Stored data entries

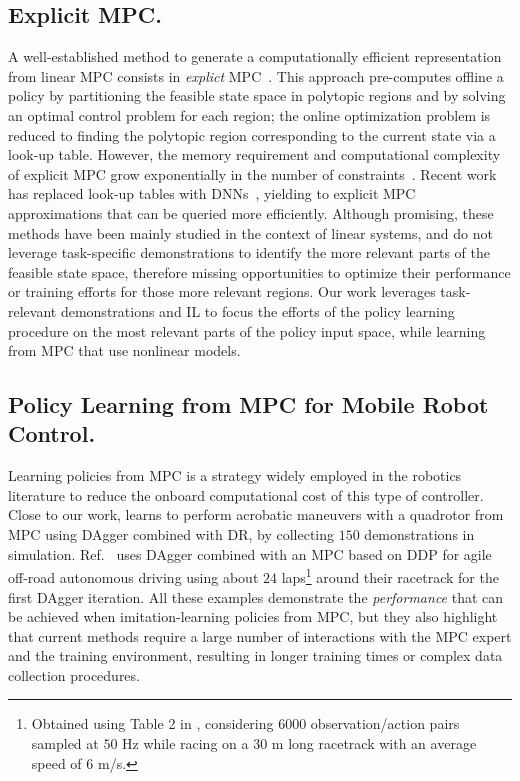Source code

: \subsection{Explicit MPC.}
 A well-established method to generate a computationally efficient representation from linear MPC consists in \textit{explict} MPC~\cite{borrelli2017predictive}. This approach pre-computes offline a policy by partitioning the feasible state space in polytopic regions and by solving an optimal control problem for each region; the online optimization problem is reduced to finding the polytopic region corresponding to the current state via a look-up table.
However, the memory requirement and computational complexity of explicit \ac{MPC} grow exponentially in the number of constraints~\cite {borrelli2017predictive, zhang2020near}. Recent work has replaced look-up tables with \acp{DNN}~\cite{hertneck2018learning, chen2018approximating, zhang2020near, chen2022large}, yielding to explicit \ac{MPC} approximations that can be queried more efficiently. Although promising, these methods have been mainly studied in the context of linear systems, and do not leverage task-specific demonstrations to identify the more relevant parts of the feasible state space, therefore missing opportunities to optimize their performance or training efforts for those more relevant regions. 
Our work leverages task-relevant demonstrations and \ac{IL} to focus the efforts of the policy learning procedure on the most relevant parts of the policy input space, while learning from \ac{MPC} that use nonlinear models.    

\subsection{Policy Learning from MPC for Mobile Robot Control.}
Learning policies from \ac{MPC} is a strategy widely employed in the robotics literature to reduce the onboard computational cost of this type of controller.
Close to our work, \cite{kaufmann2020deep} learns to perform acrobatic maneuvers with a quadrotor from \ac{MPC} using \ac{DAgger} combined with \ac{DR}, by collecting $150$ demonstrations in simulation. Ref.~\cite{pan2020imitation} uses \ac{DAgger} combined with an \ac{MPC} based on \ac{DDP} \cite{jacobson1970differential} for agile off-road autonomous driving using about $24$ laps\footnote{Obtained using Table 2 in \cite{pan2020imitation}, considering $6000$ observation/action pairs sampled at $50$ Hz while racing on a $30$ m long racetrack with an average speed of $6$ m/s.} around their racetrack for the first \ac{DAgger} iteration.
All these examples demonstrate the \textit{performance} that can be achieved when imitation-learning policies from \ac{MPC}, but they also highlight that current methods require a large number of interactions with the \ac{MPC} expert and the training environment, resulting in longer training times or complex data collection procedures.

#### [WORK REQUEST]
Gather all lines of the records that include the word "subsection".

#### [REPLY TO THE EXERCISE]
: \subsection{Explicit MPC.}
\subsection{Policy Learning from MPC for Mobile Robot Control.}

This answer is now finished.